Required work:
Every entry below should be reproduced exactly, with all pictures left out.

Collected data:
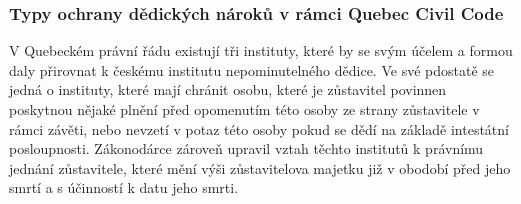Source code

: \documentclass{article}
\begin{document}






\subsubsection{Typy ochrany dědických nároků v rámci Quebec Civil Code}

V Quebeckém právní řádu existují tři instituty, které by se svým účelem a formou daly přirovnat k českému institutu nepominutelného dědice. Ve své pdostatě se jedná o instituty, které mají chránit osobu, které je zůstavitel povinnen poskytnou nějaké plnění před opomenutím této osoby ze strany zůstavitele v rámci závěti, nebo nevzetí v potaz této osoby pokud se dědí na základě intestátní posloupnosti. Zákonodárce zároveň upravil vztah těchto institutů k právnímu jednání zůstavitele, které mění výši zůstavitelova majetku již v obodobí před jeho smrtí a s účinností k datu jeho smrti. \\

\vspace{5 mm}
\end{document}
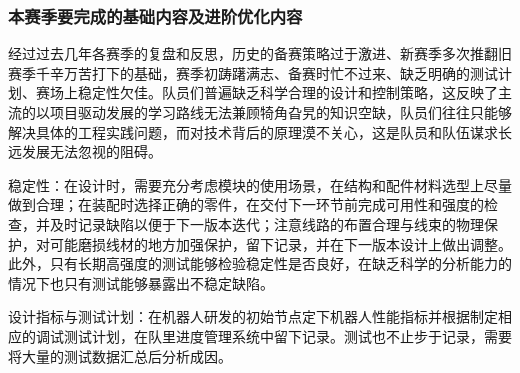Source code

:         \subsubsection{本赛季要完成的基础内容及进阶优化内容}

                经过过去几年各赛季的复盘和反思，历史的备赛策略过于激进、新赛季多次推翻旧赛季千辛万苦打下的基础，赛季初踌躇满志、备赛时忙不过来、缺乏明确的测试计划、赛场上稳定性欠佳。队员们普遍缺乏科学合理的设计和控制策略，这反映了主流的以项目驱动发展的学习路线无法兼顾犄角旮旯的知识空缺，队员们往往只能够解决具体的工程实践问题，而对技术背后的原理漠不关心，这是队员和队伍谋求长远发展无法忽视的阻碍。\par
                稳定性：在设计时，需要充分考虑模块的使用场景，在结构和配件材料选型上尽量做到合理；在装配时选择正确的零件，在交付下一环节前完成可用性和强度的检查，并及时记录缺陷以便于下一版本迭代；注意线路的布置合理与线束的物理保护，对可能磨损线材的地方加强保护，留下记录，并在下一版本设计上做出调整。此外，只有长期高强度的测试能够检验稳定性是否良好，在缺乏科学的分析能力的情况下也只有测试能够暴露出不稳定缺陷。\par
                设计指标与测试计划：在机器人研发的初始节点定下机器人性能指标并根据制定相应的调试测试计划，在队里进度管理系统中留下记录。测试也不止步于记录，需要将大量的测试数据汇总后分析成因。\par


            
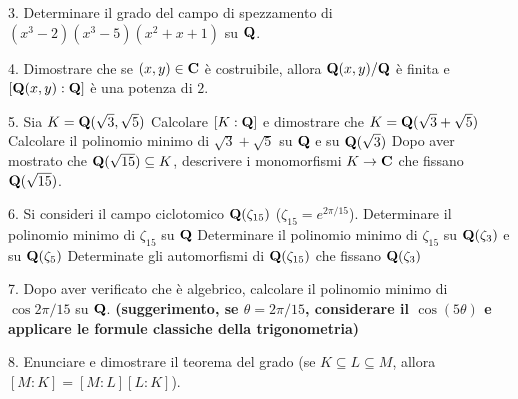 \item{3.} Determinare il grado del campo di spezzamento di $(x^3-2)(x^3-5)(x^2+x+1)$ su ${\bf Q}$.\vv


\item{4.} Dimostrare che se $(x,y)\in{\bf C}$ \`e costruibile, allora ${\bf Q}(x,y)/{\bf Q}$ \`e finita e $[{\bf Q}(x,y):{\bf Q}]$ \`e una potenza di $2$.\ve\ \vs

\item{5.} Sia $K={\bf Q}(\sqrt3,\sqrt5)$
 Calcolare $[K:{\bf Q}]$ e dimostrare che $K={\bf Q}(\sqrt3+\sqrt5)$
 Calcolare il polinomio minimo di $\sqrt3+\sqrt5$ su ${\bf Q}$ e
su ${\bf Q}(\sqrt3)$
 Dopo aver mostrato che ${\bf Q}(\sqrt{15})\subseteq K$, descrivere i monomorfismi $K\rightarrow {\bf C}$ che fissano ${\bf Q}(\sqrt{15})$. 
\vv


\item{6.} Si consideri il campo ciclotomico ${\bf Q}(\zeta_{15})$ ($\zeta_{15}=e^{2\pi/15}$).
 Determinare il polinomio minimo di $\zeta_{15}$ su ${\bf Q}$
 Determinare il polinomio minimo di $\zeta_{15}$ su ${\bf Q}(\zeta_3)$ e su ${\bf Q}(\zeta_5)$
 Determinate gli automorfismi di ${\bf Q}(\zeta_{15})$ che fissano ${\bf Q}(\zeta_3)$\ve\ \vs

\item{7.} Dopo aver verificato che \`e algebrico, calcolare il polinomio minimo di $\cos2\pi/15$ su ${\bf Q}$. \bf(suggerimento, se $\theta=2\pi/15$, considerare il $\cos(5\theta)$ e applicare le formule classiche della trigonometria)\rm 
\vv

\item{8.} Enunciare e dimostrare il teorema del grado (se $K\subseteq L\subseteq M$, allora $[M:K]=[M:L][L:K]$).
\ve

 \bye
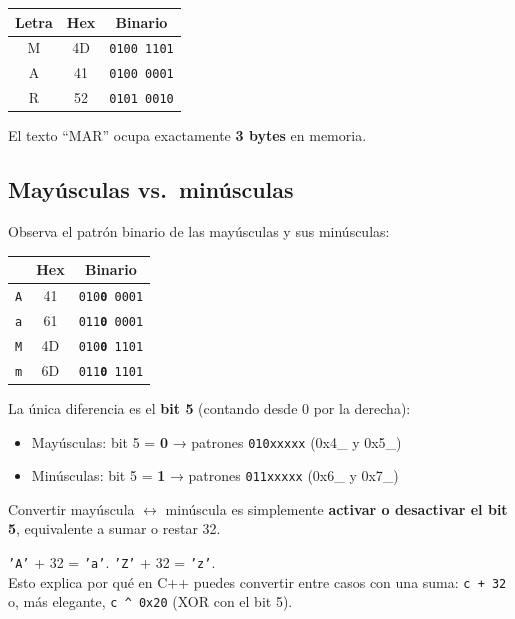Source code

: \documentclass[12pt, oneside]{article}
\begin{document}
\begin{ejemplo}
\begin{center}
\begin{tabular}{ccc}
  \toprule
  \textbf{Letra} & \textbf{Hex} & \textbf{Binario} \\
  \midrule
  M & 4D & \texttt{0100 1101} \\
  A & 41 & \texttt{0100 0001} \\
  R & 52 & \texttt{0101 0010} \\
  \bottomrule
\end{tabular}
\end{center}
El texto ``MAR'' ocupa exactamente \textbf{3 bytes} en memoria.
\end{ejemplo}

\subsection{Mayúsculas vs.\ minúsculas}

Observa el patrón binario de las mayúsculas y sus minúsculas:

\begin{center}
\begin{tabular}{ccc}
  \toprule
  & \textbf{Hex} & \textbf{Binario} \\
  \midrule
  \texttt{A} & 41 & \texttt{010\textbf{0} 0001} \\
  \texttt{a} & 61 & \texttt{011\textbf{0} 0001} \\
  \midrule
  \texttt{M} & 4D & \texttt{010\textbf{0} 1101} \\
  \texttt{m} & 6D & \texttt{011\textbf{0} 1101} \\
  \bottomrule
\end{tabular}
\end{center}

La única diferencia es el \textbf{bit 5} (contando desde 0 por la derecha):
\begin{itemize}
  \item Mayúsculas: bit 5 = \textbf{0} → patrones \texttt{010xxxxx} (0x4\_ y 0x5\_)
  \item Minúsculas: bit 5 = \textbf{1} → patrones \texttt{011xxxxx} (0x6\_ y 0x7\_)
\end{itemize}

Convertir mayúscula $\leftrightarrow$ minúscula es simplemente \textbf{activar o desactivar el bit 5},
equivalente a sumar o restar 32.

\begin{consejo}
  \texttt{'A'} + 32 = \texttt{'a'}. \quad \texttt{'Z'} + 32 = \texttt{'z'}. \\
  Esto explica por qué en C++ puedes convertir entre casos con una suma:
  \texttt{c + 32} o, más elegante, \texttt{c \textasciicircum{} 0x20}
  (XOR con el bit 5).
\end{consejo}
\end{document}
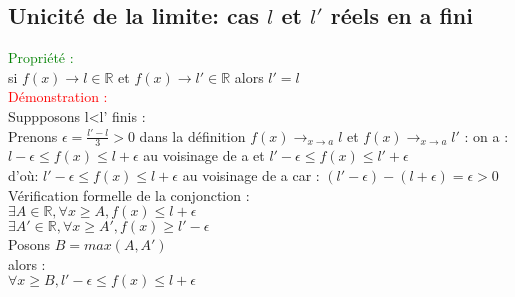 \documentclass{article}
\begin{document}
\subsection{Unicité de la limite: cas $l$ et $l'$ réels en a fini}
\textcolor{green}{Propriété :} \\ 
si $f(x) \rightarrow l \in \mathbb{R}$ et $f(x) \rightarrow l' \in \mathbb{R}$ alors $l'=l$ \\ 
\textcolor{red}{Démonstration :} \\ 
Suppposons l<l' finis : \\ 
Prenons $\epsilon=\frac{l'-l}{3}>0$ dans la définition $f(x) \rightarrow_{x \rightarrow a} l$ et $f(x) \rightarrow_{x \rightarrow a} l'$ :
on a : \\ 
$l-\epsilon \leq f(x) \leq l +\epsilon$ au voisinage de a et $l'-\epsilon \leq f(x) \leq l' +\epsilon$ \\ 
d'où: $l'- \epsilon \leq f(x) \leq l+ \epsilon$ au voisinage de a car : 
$(l'-\epsilon)-(l+\epsilon)= \epsilon > 0$ \\ 
Vérification formelle de la conjonction : \\ 
$\exists A \in \mathbb{R}, \forall x \geq A,f(x) \leq l+ \epsilon$ \\ 
$\exists A' \in \mathbb{R}, \forall x \geq A',f(x) \geq l'- \epsilon$ \\ 
Posons $B=max(A,A')$ \\ 
alors :\\ 
$\forall x \geq B , l'- \epsilon \leq f(x) \leq l + \epsilon$
\end{document}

Exercise solution:
Source code

: \documentclass{article}
\begin{document}






\subsubsection{Typy ochrany dědických nároků v rámci Quebec Civil Code}

V Quebeckém právní řádu existují tři instituty, které by se svým účelem a formou daly přirovnat k českému institutu nepominutelného dědice. Ve své pdostatě se jedná o instituty, které mají chránit osobu, které je zůstavitel povinnen poskytnou nějaké plnění před opomenutím této osoby ze strany zůstavitele v rámci závěti, nebo nevzetí v potaz této osoby pokud se dědí na základě intestátní posloupnosti. Zákonodárce zároveň upravil vztah těchto institutů k právnímu jednání zůstavitele, které mění výši zůstavitelova majetku již v obodobí před jeho smrtí a s účinností k datu jeho smrti. \\

\vspace{5 mm}
\end{document}
Source code

:         \subsubsection{本赛季要完成的基础内容及进阶优化内容}

                经过过去几年各赛季的复盘和反思，历史的备赛策略过于激进、新赛季多次推翻旧赛季千辛万苦打下的基础，赛季初踌躇满志、备赛时忙不过来、缺乏明确的测试计划、赛场上稳定性欠佳。队员们普遍缺乏科学合理的设计和控制策略，这反映了主流的以项目驱动发展的学习路线无法兼顾犄角旮旯的知识空缺，队员们往往只能够解决具体的工程实践问题，而对技术背后的原理漠不关心，这是队员和队伍谋求长远发展无法忽视的阻碍。\par
                稳定性：在设计时，需要充分考虑模块的使用场景，在结构和配件材料选型上尽量做到合理；在装配时选择正确的零件，在交付下一环节前完成可用性和强度的检查，并及时记录缺陷以便于下一版本迭代；注意线路的布置合理与线束的物理保护，对可能磨损线材的地方加强保护，留下记录，并在下一版本设计上做出调整。此外，只有长期高强度的测试能够检验稳定性是否良好，在缺乏科学的分析能力的情况下也只有测试能够暴露出不稳定缺陷。\par
                设计指标与测试计划：在机器人研发的初始节点定下机器人性能指标并根据制定相应的调试测试计划，在队里进度管理系统中留下记录。测试也不止步于记录，需要将大量的测试数据汇总后分析成因。\par


            
 \item{3.} Determinare il grado del campo di spezzamento di $(x^3-2)(x^3-5)(x^2+x+1)$ su ${\bf Q}$.\vv


\item{4.} Dimostrare che se $(x,y)\in{\bf C}$ \`e costruibile, allora ${\bf Q}(x,y)/{\bf Q}$ \`e finita e $[{\bf Q}(x,y):{\bf Q}]$ \`e una potenza di $2$.\ve\ \vs

\item{5.} Sia $K={\bf Q}(\sqrt3,\sqrt5)$
 Calcolare $[K:{\bf Q}]$ e dimostrare che $K={\bf Q}(\sqrt3+\sqrt5)$
 Calcolare il polinomio minimo di $\sqrt3+\sqrt5$ su ${\bf Q}$ e
su ${\bf Q}(\sqrt3)$
 Dopo aver mostrato che ${\bf Q}(\sqrt{15})\subseteq K$, descrivere i monomorfismi $K\rightarrow {\bf C}$ che fissano ${\bf Q}(\sqrt{15})$. 
\vv


\item{6.} Si consideri il campo ciclotomico ${\bf Q}(\zeta_{15})$ ($\zeta_{15}=e^{2\pi/15}$).
 Determinare il polinomio minimo di $\zeta_{15}$ su ${\bf Q}$
 Determinare il polinomio minimo di $\zeta_{15}$ su ${\bf Q}(\zeta_3)$ e su ${\bf Q}(\zeta_5)$
 Determinate gli automorfismi di ${\bf Q}(\zeta_{15})$ che fissano ${\bf Q}(\zeta_3)$\ve\ \vs

\item{7.} Dopo aver verificato che \`e algebrico, calcolare il polinomio minimo di $\cos2\pi/15$ su ${\bf Q}$. \bf(suggerimento, se $\theta=2\pi/15$, considerare il $\cos(5\theta)$ e applicare le formule classiche della trigonometria)\rm 
\vv

\item{8.} Enunciare e dimostrare il teorema del grado (se $K\subseteq L\subseteq M$, allora $[M:K]=[M:L][L:K]$).
\ve

 \bye
Source code

: \documentclass[12pt, oneside]{article}
\begin{document}
\begin{ejemplo}
\begin{center}
\begin{tabular}{ccc}
  \toprule
  \textbf{Letra} & \textbf{Hex} & \textbf{Binario} \\
  \midrule
  M & 4D & \texttt{0100 1101} \\
  A & 41 & \texttt{0100 0001} \\
  R & 52 & \texttt{0101 0010} \\
  \bottomrule
\end{tabular}
\end{center}
El texto ``MAR'' ocupa exactamente \textbf{3 bytes} en memoria.
\end{ejemplo}

\subsection{Mayúsculas vs.\ minúsculas}

Observa el patrón binario de las mayúsculas y sus minúsculas:

\begin{center}
\begin{tabular}{ccc}
  \toprule
  & \textbf{Hex} & \textbf{Binario} \\
  \midrule
  \texttt{A} & 41 & \texttt{010\textbf{0} 0001} \\
  \texttt{a} & 61 & \texttt{011\textbf{0} 0001} \\
  \midrule
  \texttt{M} & 4D & \texttt{010\textbf{0} 1101} \\
  \texttt{m} & 6D & \texttt{011\textbf{0} 1101} \\
  \bottomrule
\end{tabular}
\end{center}

La única diferencia es el \textbf{bit 5} (contando desde 0 por la derecha):
\begin{itemize}
  \item Mayúsculas: bit 5 = \textbf{0} → patrones \texttt{010xxxxx} (0x4\_ y 0x5\_)
  \item Minúsculas: bit 5 = \textbf{1} → patrones \texttt{011xxxxx} (0x6\_ y 0x7\_)
\end{itemize}

Convertir mayúscula $\leftrightarrow$ minúscula es simplemente \textbf{activar o desactivar el bit 5},
equivalente a sumar o restar 32.

\begin{consejo}
  \texttt{'A'} + 32 = \texttt{'a'}. \quad \texttt{'Z'} + 32 = \texttt{'z'}. \\
  Esto explica por qué en C++ puedes convertir entre casos con una suma:
  \texttt{c + 32} o, más elegante, \texttt{c \textasciicircum{} 0x20}
  (XOR con el bit 5).
\end{consejo}
\end{document}
 \documentclass{article}
\begin{document}
\subsection{Unicité de la limite: cas $l$ et $l'$ réels en a fini}
\textcolor{green}{Propriété :} \\ 
si $f(x) \rightarrow l \in \mathbb{R}$ et $f(x) \rightarrow l' \in \mathbb{R}$ alors $l'=l$ \\ 
\textcolor{red}{Démonstration :} \\ 
Suppposons l<l' finis : \\ 
Prenons $\epsilon=\frac{l'-l}{3}>0$ dans la définition $f(x) \rightarrow_{x \rightarrow a} l$ et $f(x) \rightarrow_{x \rightarrow a} l'$ :
on a : \\ 
$l-\epsilon \leq f(x) \leq l +\epsilon$ au voisinage de a et $l'-\epsilon \leq f(x) \leq l' +\epsilon$ \\ 
d'où: $l'- \epsilon \leq f(x) \leq l+ \epsilon$ au voisinage de a car : 
$(l'-\epsilon)-(l+\epsilon)= \epsilon > 0$ \\ 
Vérification formelle de la conjonction : \\ 
$\exists A \in \mathbb{R}, \forall x \geq A,f(x) \leq l+ \epsilon$ \\ 
$\exists A' \in \mathbb{R}, \forall x \geq A',f(x) \geq l'- \epsilon$ \\ 
Posons $B=max(A,A')$ \\ 
alors :\\ 
$\forall x \geq B , l'- \epsilon \leq f(x) \leq l + \epsilon$
\end{document}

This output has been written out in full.